Mr Obama says he’s determined to finalise the Transatlantic Trade and Investment Partnership this year.
At the world’s largest industrial technology trade fair, hundreds of companies competed to promote their goods and services.
And US President Barack Obama was keen to do some spruiking of his own, pushing the US-European free trade agreement.
“And here in Hanover-Messe you will see examples of American growth and ingenuity, including a full 3D-printed electric car. Angela, maybe you and I can go driving? I’ll have to ask the Secret Service, but …”
The United States and the European Union have been negotiating the Trans-Atlantic Trade and Industrial Pact, known as the TTIP, since 2013.
Supporters hope the talks will gain momentum after the Trans-Pacific Partnership deal between Pacific Rim nations and the U-S was signed earlier this year in February.
Officials estimate the TTIP would add 100 billion dollars annually to the economies on both sides of the Atlantic Ocean.
But for the hundreds of protesters marching outside the trade fair venue, the concern is for the impact on jobs and working conditions.
Protest organiser Christoph Bautz says the deal would only help big business.
“The vast majority of citizens don’t want deal, they see that the room for manoeuvre in the communes will be reduced, that consumer’s rights will be weakened and that the big companies will get right to sue – that weakens society, it undermines our civil rights and it strengthens the big companies, and that is what this meeting is about – Barack Obama and Angela Merkel and industry bosses are sitting behind closed doors mumbling together and that is meeting resistance from the people.”
A recent survey, conducted by YouGov for the Bertelsmann Foundation, found the deal is unpopular in both the US and Germany – with support declining 30 per cent in two years to below 20 per cent.*
Mr Obama says critics have nothing to fear, saying the deal would save jobs and boost growth.
“And I want to be clear about this: TTIP will not lower standards. It will raise standards even higher. High labour standards to protect workers. High standards to protect consumers and give them more choices. High standards to protect the environment.”
Germany’s government has pushed the deal, saying it would give small and mid-sized companies a better chance at competing on the world market, while reducing bureaucracy.
German Chancellor Angela Merkel says she’s confident the agreement could be sealed this year.

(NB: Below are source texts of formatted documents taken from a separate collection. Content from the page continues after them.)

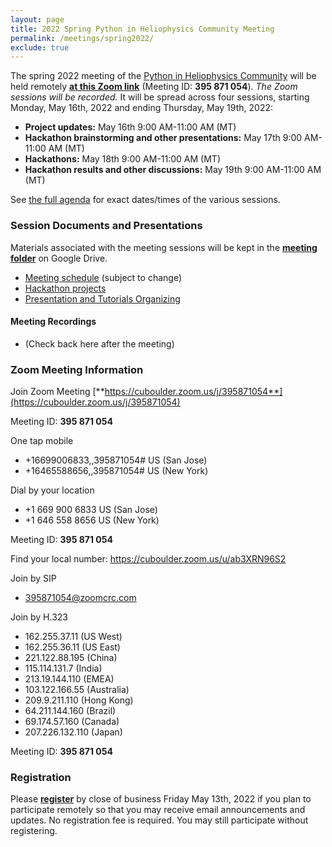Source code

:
 ```yaml
---
layout: page
title: 2022 Spring Python in Heliophysics Community Meeting
permalink: /meetings/spring2022/
exclude: true
---
```


The spring 2022 meeting of the [Python in Heliophysics Community](http://heliopython.org) will be held remotely [**at this Zoom link**](https://cuboulder.zoom.us/j/395871054) (Meeting ID: **395 871 054**). _The Zoom sessions will be recorded._ It will be spread across four sessions, starting Monday, May 16th, 2022 and ending Thursday, May 19th, 2022:

 - **Project updates:** May 16th 9:00 AM-11:00 AM (MT)
 - **Hackathon brainstorming and other presentations:** May 17th 9:00 AM-11:00 AM (MT)
 - **Hackathons:** May 18th 9:00 AM-11:00 AM (MT)
 - **Hackathon results and other discussions:** May 19th 9:00 AM-11:00 AM (MT)

See [the full agenda](https://docs.google.com/spreadsheets/d/1J5bex4gwXKg2gAqW-XWx9GftTPlDtH-4JKFOdURCb5s/edit?usp=sharing) for exact dates/times of the various sessions.

### Session Documents and Presentations

Materials associated with the meeting sessions will be kept in the [**meeting folder**](https://drive.google.com/drive/folders/1CCI5OSGNFcJwzpzgxaQMo8_s_oRN9j1o?usp=sharing) on Google Drive.

 - [Meeting schedule](https://docs.google.com/spreadsheets/d/1J5bex4gwXKg2gAqW-XWx9GftTPlDtH-4JKFOdURCb5s/edit?usp=sharing) (subject to change)
 - [Hackathon projects](https://docs.google.com/spreadsheets/d/15ebuF2yN6zyfaFpCpoSWtoUdIjOZpx1KrzeiANEMRPk/edit?usp=sharing)
 - [Presentation and Tutorials Organizing](https://docs.google.com/spreadsheets/d/17RD7IS4Clw2GFGnqp3nCzYRdEVTG3vCMR8riZ4qgLCg/edit?usp=sharing)

#### Meeting Recordings

 - (Check back here after the meeting)

### Zoom Meeting Information

Join Zoom Meeting
[**https://cuboulder.zoom.us/j/395871054**](https://cuboulder.zoom.us/j/395871054)

Meeting ID: **395 871 054**

One tap mobile
 - +16699006833,,395871054# US (San Jose)
 - +16465588656,,395871054# US (New York)

Dial by your location
 - +1 669 900 6833 US (San Jose)
 - +1 646 558 8656 US (New York)

Meeting ID: **395 871 054**

Find your local number: https://cuboulder.zoom.us/u/ab3XRN96S2

Join by SIP
 - 395871054@zoomcrc.com

Join by H.323
 - 162.255.37.11 (US West)
 - 162.255.36.11 (US East)
 - 221.122.88.195 (China)
 - 115.114.131.7 (India)
 - 213.19.144.110 (EMEA)
 - 103.122.166.55 (Australia)
 - 209.9.211.110 (Hong Kong)
 - 64.211.144.160 (Brazil)
 - 69.174.57.160 (Canada)
 - 207.226.132.110 (Japan)

Meeting ID: **395 871 054**

### Registration

Please [**register**](https://forms.gle/HxgkVDJB9AKZjr7e6) by close of business Friday May 13th, 2022 if you plan to participate remotely so that you may receive email announcements and updates.  No registration fee is required.  You may still participate without registering.
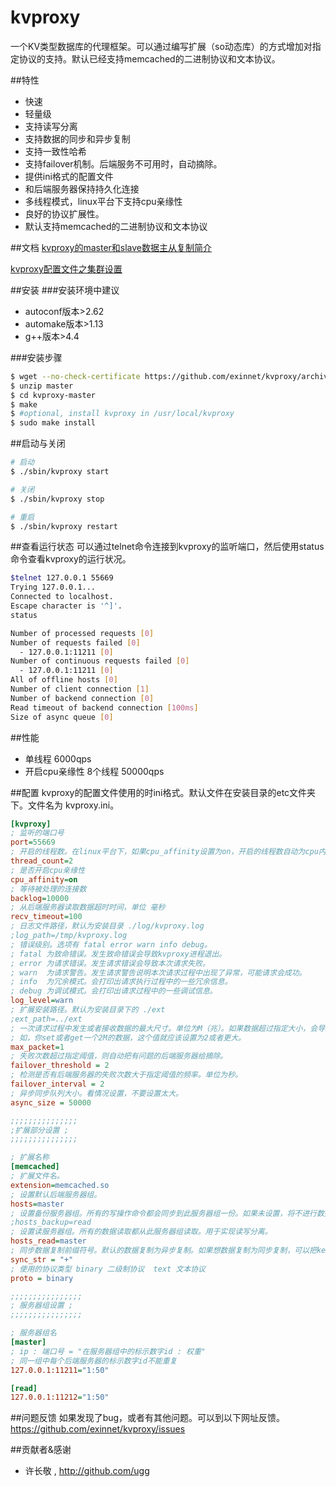 # kvproxy
一个KV类型数据库的代理框架。可以通过编写扩展（so动态库）的方式增加对指定协议的支持。默认已经支持memcached的二进制协议和文本协议。

##特性

* 快速
* 轻量级
* 支持读写分离
* 支持数据的同步和异步复制
* 支持一致性哈希
* 支持failover机制。后端服务不可用时，自动摘除。
* 提供ini格式的配置文件
* 和后端服务器保持持久化连接
* 多线程模式，linux平台下支持cpu亲缘性
* 良好的协议扩展性。
* 默认支持memcached的二进制协议和文本协议

##文档
[kvproxy的master和slave数据主从复制简介](http://www.bo56.com/kvproxy%E7%9A%84%E6%95%B0%E6%8D%AE%E4%B8%BB%E4%BB%8E%E5%A4%8D%E5%88%B6%E7%AE%80%E4%BB%8B/)

[kvproxy配置文件之集群设置](http://www.bo56.com/kvproxy%E9%85%8D%E7%BD%AE%E6%96%87%E4%BB%B6%E4%B9%8B%E9%9B%86%E7%BE%A4%E8%AE%BE%E7%BD%AE/)

##安装
###安装环境中建议  
* autoconf版本>2.62     
* automake版本>1.13  
* g++版本>4.4

###安装步骤
```sh
$ wget --no-check-certificate https://github.com/exinnet/kvproxy/archive/master.zip
$ unzip master
$ cd kvproxy-master
$ make
$ #optional, install kvproxy in /usr/local/kvproxy
$ sudo make install

```

##启动与关闭
```sh
# 启动
$ ./sbin/kvproxy start

# 关闭
$ ./sbin/kvproxy stop

# 重启
$ ./sbin/kvproxy restart
```

##查看运行状态
可以通过telnet命令连接到kvproxy的监听端口，然后使用status命令查看kvproxy的运行状况。
```sh
$telnet 127.0.0.1 55669
Trying 127.0.0.1...
Connected to localhost.
Escape character is '^]'.
status

Number of processed requests [0]
Number of requests failed [0]
  - 127.0.0.1:11211 [0]
Number of continuous requests failed [0]
  - 127.0.0.1:11211 [0]
All of offline hosts [0] 
Number of client connection [1]
Number of backend connection [0]
Read timeout of backend connection [100ms]
Size of async queue [0]
```

##性能
* 单线程  6000qps
* 开启cpu亲缘性 8个线程  50000qps

##配置
kvproxy的配置文件使用的时ini格式。默认文件在安装目录的etc文件夹下。文件名为 kvproxy.ini。
```ini
[kvproxy]
; 监听的端口号
port=55669
; 开启的线程数。在linux平台下，如果cpu_affinity设置为on，开启的线程数自动为cpu内核数量。
thread_count=2
; 是否开启cpu亲缘性
cpu_affinity=on
; 等待被处理的连接数
backlog=10000
; 从后端服务器读取数据超时时间，单位 毫秒
recv_timeout=100
; 日志文件路径，默认为安装目录 ./log/kvproxy.log
;log_path=/tmp/kvproxy.log
; 错误级别。选项有 fatal error warn info debug。
; fatal 为致命错误。发生致命错误会导致kvproxy进程退出。
; error 为请求错误。发生请求错误会导致本次请求失败。
; warn  为请求警告。发生请求警告说明本次请求过程中出现了异常，可能请求会成功。
; info  为冗余模式。会打印出请求执行过程中的一些冗余信息。
; debug 为调试模式。会打印出请求过程中的一些调试信息。
log_level=warn
; 扩展安装路径。默认为安装目录下的 ./ext
;ext_path=../ext
; 一次请求过程中发生或者接收数据的最大尺寸。单位为M（兆）。如果数据超过指定大小，会导致请求失败。
; 如，你set或者get一个2M的数据，这个值就应该设置为2或者更大。
max_packet=1
; 失败次数超过指定阈值，则自动把有问题的后端服务器给摘除。
failover_threshold = 2
; 检测是否有后端服务器的失败次数大于指定阈值的频率。单位为秒。
failover_interval = 2
; 异步同步队列大小。看情况设置，不要设置太大。
async_size = 50000

;;;;;;;;;;;;;;;
;扩展部分设置 ;
;;;;;;;;;;;;;;;

; 扩展名称
[memcached]
; 扩展文件名。
extension=memcached.so
; 设置默认后端服务器组。
hosts=master
; 设置备份服务器组。所有的写操作命令都会同步到此服务器组一份。如果未设置，将不进行数据的同步或者异步复制。
;hosts_backup=read
; 设置读服务器组。所有的数据读取都从此服务器组读取。用于实现读写分离。
hosts_read=master
; 同步数据复制前缀符号。默认的数据复制为异步复制。如果想数据复制为同步复制，可以把key的前缀设置为指定字符串。
sync_str = "+" 
; 使用的协议类型 binary 二级制协议  text 文本协议
proto = binary

;;;;;;;;;;;;;;;;
; 服务器组设置 ;
;;;;;;;;;;;;;;;;

; 服务器组名
[master]
; ip : 端口号 = "在服务器组中的标示数字id : 权重"
; 同一组中每个后端服务器的标示数字id不能重复 
127.0.0.1:11211="1:50"

[read]
127.0.0.1:11212="1:50"
```

##问题反馈
如果发现了bug，或者有其他问题。可以到以下网址反馈。
https://github.com/exinnet/kvproxy/issues

##贡献者&感谢

* 许长敬 , http://github.com/ugg

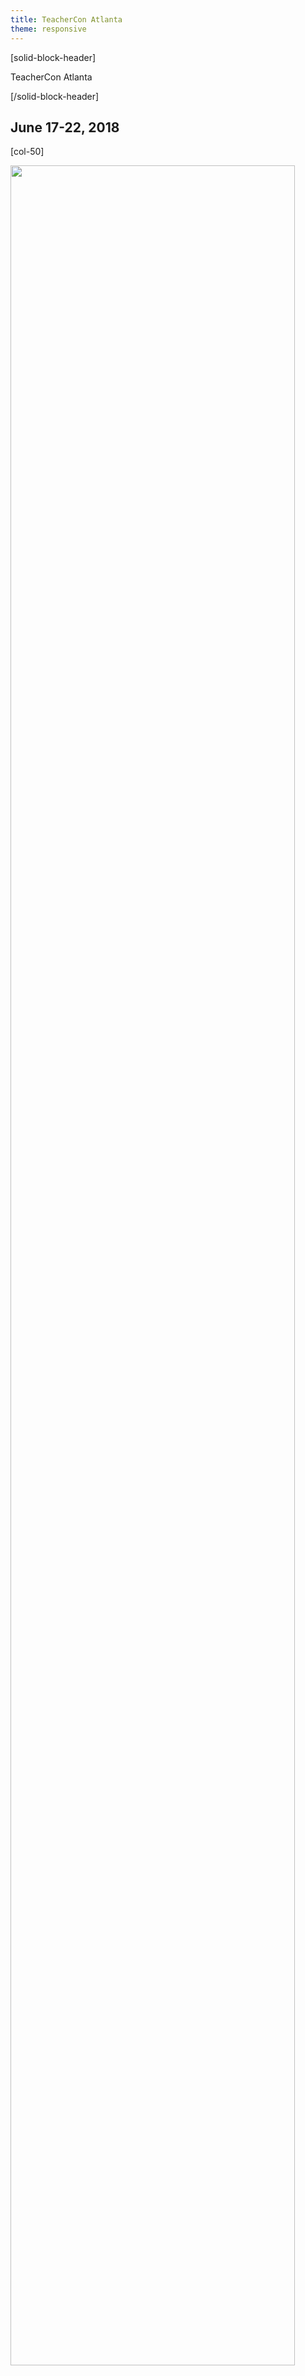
 ```yaml
---
title: TeacherCon Atlanta
theme: responsive
---
```

<a id="top"></a>

[solid-block-header]

TeacherCon Atlanta

[/solid-block-header]
## June 17-22, 2018

[col-50]

<p align="left"><img src="/images/ATL.jpg" width="95%"></p> 

[/col-50]

[col-50]

## **What is TeacherCon?**

TeacherCon is an intensive, hands-on, in-person workshop providing foundational experiences with computer science and the Code.org suite of tools. The five-day workshop is the primary capacity building experience for educators gearing up to teach their first year of CS Discoveries or CS Principles. 

Over the course of the week, you will join with hundreds of teachers from across the country to explore the curriculum and tools, consider and experiment with specific classroom management and teaching strategies, and build a local community with teachers who are also implementing Code.org courses.

[/col-50]

<div style="clear: both;"></div>

<hr/>

## **Travel, Hotel, and Conference Expense Information**

<details>
<summary>**Hotel Information**</summary>
  <p>
  <br>
TeacherCon accomodations as well as all conference sessions will take place at:

<a href="http://www.starwoodhotels.com/sheraton/property/photos/gallery.html?propertyID=1144", target=_"blank"><Sheraton Atlanta Downtown</a>
<br> 165 Courtland Street NE
<br> Atlanta, GA 30303
  
</p>
</details>

<details>
<summary>**Should I book my own travel to TeacherCon?**</summary>
  <p>
  <br>
  **Please DO NOT make travel or lodging arrangements before we send you travel booking details.** You will receive an email from us approximately seven weeks ahead of your scheduled TeacherCon with detailed information about how to book your flight through our travel system, Egencia. 
  
We also have a room set aside for you at our conference hotel, so you don’t need to make a reservation.

</p>
</details>

<details>
<summary>**What if I choose to drive to TeacherCon?**</summary>
  <p>
  <br>
If you choose to drive to TeacherCon instead of fly, and are driving over 25 miles one-way, you will receive a $150 gift card to help cover the cost of mileage. **No additional reimbursements will be provided for driving**.
</p>
</details>

<details>
<summary>**Will I need additional transportation once I arrive at TeacherCon?**</summary>
  <p>
  <br>
You will not need to rent a vehicle while at TeacherCon since all conference sessions and meals will take place on site at the hotel. If your Regional Event is off-site, transportation options will be provided. If you are flying, you will need to arrange your own transportation to and from the airport (ex: SuperShuttle, ride share or taxi). Plan to pay for this upfront but we will provide you a gift card that will cover the cost once you arrive at the hotel. (see expenses covered for details, below).
</p>
</details>

<details>
<summary>**Can I share a ride from the airport to the hotel with fellow TeacherCon attendees?**</summary>
  <p>
  <br>
For privacy reasons, Code.org is not able to share attendee contact information, but you're welcome to meet up with each other at the airport and ride together to the hotel. If you'd like to share a ride, our suggestion is to join a group meeting every 30 minutes between 10 am and 4:30 pm at any of the <a href="http://www.atl.com/rideshare" target=_"blank">rideshare pickup locations at ATL Hartsfield-Jackson</a>. Then order a taxi, Uber, or Lyft together. **Please note that Code.org staff will not be at the meeting location.** When you get to the pickup location, make sure to ask others nearby if they are part of TeacherCon.
</p> 
</details>

<details>
<summary>**What expenses are covered during TeacherCon?**</summary>
  <p>
  <br>
Code.org will pay for relevant travel, accommodation and meal expenses for your summer conference. 

**These include:**

* Flights to and from your assigned TeacherCon Location **OR** mileage gift card for attendees driving over 25 miles one-way.
* A room for you at the hotel -- No need to make a reservation, we have booked this for you!
* Catered breakfast, lunch, and snacks, Monday through Friday; dinner on Sunday and Wednesday

All participants will receive a $300 gift card upon their arrival to cover any additional expenses such as meals we do not provide, and other travel-related incidentals such as baggage fees, parking, taxis, public transportation, etc. No additional reimbursements will be provided to attendees or districts.
</p>
</details>

## **What to Bring**
<details>
  <summary>**What kinds of clothing should I pack?**</summary>
  <p>
  <br>
We encourage **business casual** attire during TeacherCon. All our conference sessions are indoors, and air conditioning is usually cool in hotels. We recommend that you bring layers if you get cold easily in air conditioned rooms. You can expect outside temperatures to be quite warm during the day. If you plan to venture outdoors during your free time, be sure to check the local forecast and plan accordingly!
</p>
</details>

<details>
<summary>**What devices will I need to bring?**</summary>
  <p>
  <br>
**Don't forget to bring your own laptop/Chromebook and charger, as well as any adapters.** If you’re bringing a school or district owned laptop/Chromebook, please make sure you have administrator permissions.

_At this time, our CS Discoveries and Principles courses are not optimized for tablets, so **we do not recommend bringing a tablet as your primary device** to this event._

Please note that Code.org will not have extra devices on hand for participants to borow.

</p>
</details>

## **Agenda**
<details>
  <summary>**Schedule for the Week**</summary>
  <p>
<p align="left"><img src="/images/teachercon-schedule.png" width="80%"></p>

</p>
</details>

<details>
<summary>**Will I have any free time?**</summary>
  <p>
  <br>
Of course! Sessions end each day at 4:30pm, which leaves plenty of time in the evenings to explore the area and spend time with the folks you meet throughout the day. In addition, we ask that you join our Sunday and Wednesday evening events, as these are important opportunities to connect with your fellow educators and build community. Otherwise, your evenings are free!
</p>
</details>

<details>
<summary>**What if I can't attend for the full week?**</summary>
  <p>
  <br>
We expect you to attend for the full conference. Make plans to be with us from Registration on Sunday afternoon through the Closing Ceremonies on Friday afternoon to ensure that you receive the full training experience. We would love to have local teachers join us for registration and the Kick-Off dinner on Sunday evening. If you are not able to attend the dinner on Sunday evening, please plan to join us Monday morning by 8:00am to have time to register before sessions begin at 8:30am. If you have any concerns, please let us know at
[teacher@code.org](mailto:teacher@code.org).
</p>
</details>

<a id="previous"></a>
## **Previous Email Updates**
This section will be updated as emails are sent for this event.

<a id="prework"></a>
## **Prework**
<details>
<summary>**CS Discoveries**</summary>
 <p>
 <br>
More information coming soon!
</details>

<details>
<summary>**CS Principles**</summary>
 <p>
 <br>
More information coming soon!
</details>

<a id="who"></a>
## **Who's Who at TeacherCon?**
<details>
<summary>**Code.org Staff**</summary>
 <p>
 <br>
More information coming soon!
</details>

<details>
<summary>**Session Lead Facilitators**</summary>
 <p>
 <br>
More information coming soon!
</details>

<details>
<summary>**Regional Partners**</summary>
 <p>
 <br>
More information coming soon!
</p>
</details>

## **Contact Us**
Check out our <a href="https://docs.google.com/document/d/1kyf-LMuqZx3Jne-q-Ce8MOaWJQm67VekO_kYKr9EFPQ/edit#", target=_"blank">FAQ's!</a>

Still can't find what you're looking for? Email us at: [teacher@code.org](mailto:teacher@code.org). 


[**Back to the top**](#top)
<br/>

“I am firmly convinced that if we do it right, if we use the time we have, if we repeatedly say to people that standards will not be lowered but will stay the same or be raised; if we say that with this agreement we can shape globalisation with regards to the environment, society and consumer protection, instead of running to catch up because others are ahead – if we do that together, and I ask the business people here to do so – then we can achieve a great success this year.”
*Support in the US has fallen from 53 per cent in 2014 to 18 per cent today, while Germans in favour of the deal have dropped from 55 per cent two years ago to just 17 per cent in 2016.